SeaCleaners will soon launch its first boat, the Mobula 8, which will launch in Indonesia by the end of the year. It will be able collect floating debris and micro pollution and can work in lakes, mangroves, rivers, and up to 5km from shore, and clean 15,000 sqm of surface area per hour. SeaCleaners is also trying to complete funding for The Manta, a much larger boat, which can collect between 1 to 3 tonnes of waste per hour, with the aim of collecting up to 10,000 tonnes per year. Featuring a solar panel, windmill and hydro-generator, The Manta will also host other scientific missions on board, and when in port will hold educational and learning conferences for the general public. According to Coat, the boat will be a showcase for innovative technological solutions for waste management and repurposing, and for clean shipping technologies for ‘green ships’ and ‘smart ships’, it will serve as a lever to accelerate the deployment of the circular economy in its areas of operation.

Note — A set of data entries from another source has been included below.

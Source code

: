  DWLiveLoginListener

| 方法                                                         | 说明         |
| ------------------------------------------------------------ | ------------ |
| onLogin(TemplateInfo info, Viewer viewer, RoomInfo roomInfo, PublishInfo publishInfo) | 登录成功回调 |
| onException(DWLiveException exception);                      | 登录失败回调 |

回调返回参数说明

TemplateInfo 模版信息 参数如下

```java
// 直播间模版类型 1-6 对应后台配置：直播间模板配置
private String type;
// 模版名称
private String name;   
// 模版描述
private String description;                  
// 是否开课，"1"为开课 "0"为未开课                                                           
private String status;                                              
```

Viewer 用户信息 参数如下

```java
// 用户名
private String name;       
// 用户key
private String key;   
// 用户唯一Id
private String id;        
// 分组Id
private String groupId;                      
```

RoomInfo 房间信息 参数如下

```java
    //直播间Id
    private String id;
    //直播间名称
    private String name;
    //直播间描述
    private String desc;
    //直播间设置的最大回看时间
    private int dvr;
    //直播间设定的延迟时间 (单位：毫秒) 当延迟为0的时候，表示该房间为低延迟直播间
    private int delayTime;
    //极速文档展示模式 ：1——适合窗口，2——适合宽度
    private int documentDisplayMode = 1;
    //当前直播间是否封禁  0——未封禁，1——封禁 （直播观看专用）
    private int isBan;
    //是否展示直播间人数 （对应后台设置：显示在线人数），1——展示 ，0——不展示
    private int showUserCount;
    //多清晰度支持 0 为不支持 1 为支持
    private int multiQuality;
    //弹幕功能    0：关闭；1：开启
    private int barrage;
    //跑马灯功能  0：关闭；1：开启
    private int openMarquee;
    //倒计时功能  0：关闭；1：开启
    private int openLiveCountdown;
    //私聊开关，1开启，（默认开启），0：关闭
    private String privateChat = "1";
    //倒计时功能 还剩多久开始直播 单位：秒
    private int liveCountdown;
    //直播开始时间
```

It's an intuitive, bold solution to tackle the plastic pollution crisis, but as we have seen throughout COP26, bold solutions are the ones we need. “There is no one big solution we have,” Coat says. “There are lots of NGOs working in this area, and it needs to be a collective effort. We need to really understand the local needs and work with local people and they know where the plastic comes from and they know what they can do with it if we offer solutions to them.”

The battle against plastic pollution mirrors the battle against climate change: difficult but utterly necessary, and one that SeaCleaners aims to be at the forefront of.